John Wolf é um cego que, depois de correr mundo, se dedicou a ajudar outros a escolher um caminho. Peter é um ex-gerente de um stand de carros de prestígio, com mulher e filhos, que, num dia de tempo esplêndido, à beira de um lago, «assim do nada», se viu acossado de uma inquietação: «Um balanço do barco, só um, ou uma sombra que corta rápida a superfície sem mais, ou um estalido ao longe, como que a milhares de quilómetros, e tu não consegues distinguir bem, a não ser a angústia que cai sobre ti».

As duas personagens que dominam o primeiro diálogo de “O Estado do Bosque”, segundo texto teatral de José Tolentino Mendonça (depois de “Perdoar Helena”) - e que Luís Miguel Cintra leva à cena no Teatro da Cornucópia - encontram-se naquilo que é suposto ser a orla de um bosque. Mas, com o decorrer das cenas, o sítio no qual o velho sábio e o homem vigoroso e cheio de dúvidas trocam as primeiras palavras foge a qualquer materialização. Em vez de um lugar físico, a orla do bosque impõe-se como um lugar abstrato, um ninho para germinar o "Nada", onde tudo pode acontecer, porque o "Nada" é também o centro desta peça, a alma de uma terra de ninguém onde todas as identidades perdem um significado preciso.

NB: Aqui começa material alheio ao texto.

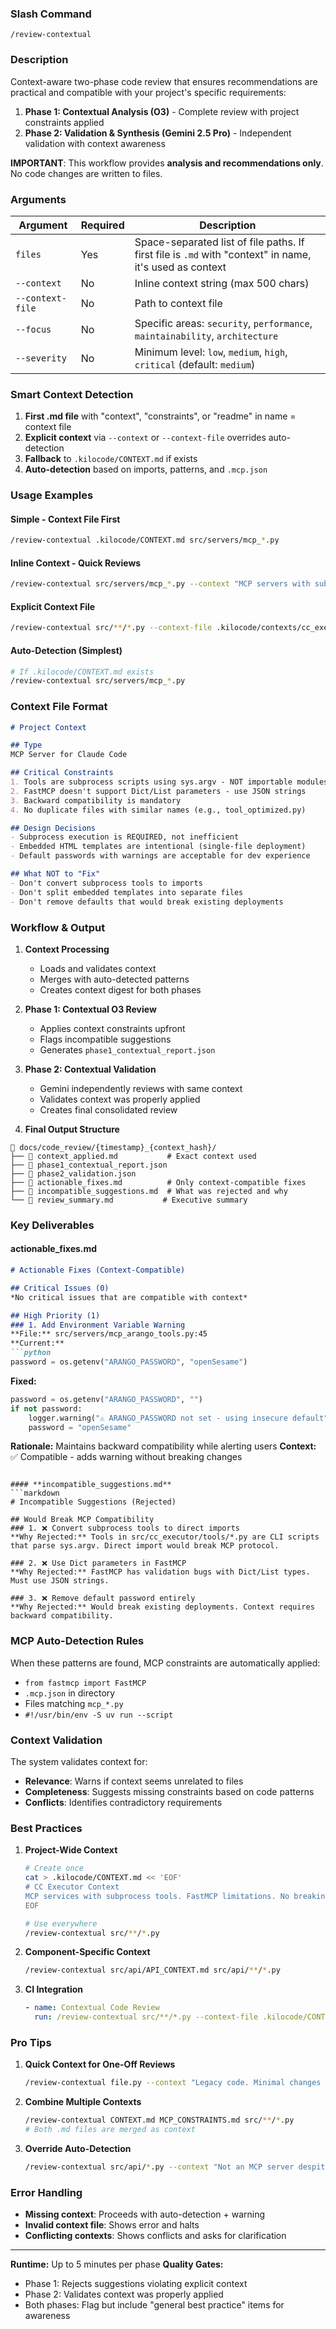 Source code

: ### **Slash Command**
`/review-contextual`

### **Description**
Context-aware two-phase code review that ensures recommendations are practical and compatible with your project's specific requirements:
1. **Phase 1: Contextual Analysis (O3)** - Complete review with project constraints applied
2. **Phase 2: Validation & Synthesis (Gemini 2.5 Pro)** - Independent validation with context awareness

**IMPORTANT**: This workflow provides **analysis and recommendations only**. No code changes are written to files.

### **Arguments**
| Argument | Required | Description |
|----------|----------|-------------|
| `files` | Yes | Space-separated list of file paths. If first file is `.md` with "context" in name, it's used as context |
| `--context` | No | Inline context string (max 500 chars) |
| `--context-file` | No | Path to context file |
| `--focus` | No | Specific areas: `security`, `performance`, `maintainability`, `architecture` |
| `--severity` | No | Minimum level: `low`, `medium`, `high`, `critical` (default: `medium`) |

### **Smart Context Detection**
1. **First .md file** with "context", "constraints", or "readme" in name = context file
2. **Explicit context** via `--context` or `--context-file` overrides auto-detection
3. **Fallback** to `.kilocode/CONTEXT.md` if exists
4. **Auto-detection** based on imports, patterns, and `.mcp.json`

### **Usage Examples**

#### **Simple - Context File First**
```bash
/review-contextual .kilocode/CONTEXT.md src/servers/mcp_*.py
```

#### **Inline Context - Quick Reviews**
```bash
/review-contextual src/servers/mcp_*.py --context "MCP servers with subprocess tools. FastMCP needs JSON strings."
```

#### **Explicit Context File**
```bash
/review-contextual src/**/*.py --context-file .kilocode/contexts/cc_executor_mcp.txt
```

#### **Auto-Detection (Simplest)**
```bash
# If .kilocode/CONTEXT.md exists
/review-contextual src/servers/mcp_*.py
```

### **Context File Format**
```markdown
# Project Context

## Type
MCP Server for Claude Code

## Critical Constraints
1. Tools are subprocess scripts using sys.argv - NOT importable modules
2. FastMCP doesn't support Dict/List parameters - use JSON strings
3. Backward compatibility is mandatory
4. No duplicate files with similar names (e.g., tool_optimized.py)

## Design Decisions
- Subprocess execution is REQUIRED, not inefficient
- Embedded HTML templates are intentional (single-file deployment)
- Default passwords with warnings are acceptable for dev experience

## What NOT to "Fix"
- Don't convert subprocess tools to imports
- Don't split embedded templates into separate files
- Don't remove defaults that would break existing deployments
```

### **Workflow & Output**

1. **Context Processing**
   - Loads and validates context
   - Merges with auto-detected patterns
   - Creates context digest for both phases

2. **Phase 1: Contextual O3 Review**
   - Applies context constraints upfront
   - Flags incompatible suggestions
   - Generates `phase1_contextual_report.json`

3. **Phase 2: Contextual Validation**
   - Gemini independently reviews with same context
   - Validates context was properly applied
   - Creates final consolidated review

4. **Final Output Structure**
```
📁 docs/code_review/{timestamp}_{context_hash}/
├── 📄 context_applied.md           # Exact context used
├── 📄 phase1_contextual_report.json
├── 📄 phase2_validation.json
├── 📄 actionable_fixes.md          # Only context-compatible fixes
├── 📄 incompatible_suggestions.md  # What was rejected and why
└── 📄 review_summary.md           # Executive summary
```

### **Key Deliverables**

#### **actionable_fixes.md**
```markdown
# Actionable Fixes (Context-Compatible)

## Critical Issues (0)
*No critical issues that are compatible with context*

## High Priority (1)
### 1. Add Environment Variable Warning
**File:** src/servers/mcp_arango_tools.py:45
**Current:**
```python
password = os.getenv("ARANGO_PASSWORD", "openSesame")
```
**Fixed:**
```python
password = os.getenv("ARANGO_PASSWORD", "")
if not password:
    logger.warning("⚠️ ARANGO_PASSWORD not set - using insecure default")
    password = "openSesame"
```
**Rationale:** Maintains backward compatibility while alerting users
**Context:** ✅ Compatible - adds warning without breaking changes
```

#### **incompatible_suggestions.md**
```markdown
# Incompatible Suggestions (Rejected)

## Would Break MCP Compatibility
### 1. ❌ Convert subprocess tools to direct imports
**Why Rejected:** Tools in src/cc_executor/tools/*.py are CLI scripts that parse sys.argv. Direct import would break MCP protocol.

### 2. ❌ Use Dict parameters in FastMCP
**Why Rejected:** FastMCP has validation bugs with Dict/List types. Must use JSON strings.

### 3. ❌ Remove default password entirely
**Why Rejected:** Would break existing deployments. Context requires backward compatibility.
```

### **MCP Auto-Detection Rules**
When these patterns are found, MCP constraints are automatically applied:
- `from fastmcp import FastMCP`
- `.mcp.json` in directory
- Files matching `mcp_*.py`
- `#!/usr/bin/env -S uv run --script`

### **Context Validation**
The system validates context for:
- **Relevance**: Warns if context seems unrelated to files
- **Completeness**: Suggests missing constraints based on code patterns
- **Conflicts**: Identifies contradictory requirements

### **Best Practices**

1. **Project-Wide Context**
   ```bash
   # Create once
   cat > .kilocode/CONTEXT.md << 'EOF'
   # CC Executor Context
   MCP services with subprocess tools. FastMCP limitations. No breaking changes.
   EOF
   
   # Use everywhere
   /review-contextual src/**/*.py
   ```

2. **Component-Specific Context**
   ```bash
   /review-contextual src/api/API_CONTEXT.md src/api/**/*.py
   ```

3. **CI Integration**
   ```yaml
   - name: Contextual Code Review
     run: /review-contextual src/**/*.py --context-file .kilocode/CONTEXT.md
   ```

### **Pro Tips**

1. **Quick Context for One-Off Reviews**
   ```bash
   /review-contextual file.py --context "Legacy code. Minimal changes only."
   ```

2. **Combine Multiple Contexts**
   ```bash
   /review-contextual CONTEXT.md MCP_CONSTRAINTS.md src/**/*.py
   # Both .md files are merged as context
   ```

3. **Override Auto-Detection**
   ```bash
   /review-contextual src/api/*.py --context "Not an MCP server despite imports"
   ```

### **Error Handling**
- **Missing context**: Proceeds with auto-detection + warning
- **Invalid context file**: Shows error and halts
- **Conflicting contexts**: Shows conflicts and asks for clarification

---
**Runtime:** Up to 5 minutes per phase
**Quality Gates:** 
- Phase 1: Rejects suggestions violating explicit context
- Phase 2: Validates context was properly applied
- Both phases: Flag but include "general best practice" items for awareness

Peter e também Jacob procuram o sentido do trilho, ou não fosse o caminho, ou a estrada, como se diz na peça, «o remédio mais antigo». E o bosque transforma-se, grupeto de árvores, matagal, se é que o bosque existe; se é que o teatro existe mesmo. Porque, logo nos primeiros minutos, Peter confessa: «Sinto que o teatro acabou». E essa frase, assim dita, no contexto teatral, ganha um outro valor, que faz desaparecer o lugar do palco, o lugar da bancada normalmente reservada aos espectadores do Teatro da Cornucópia.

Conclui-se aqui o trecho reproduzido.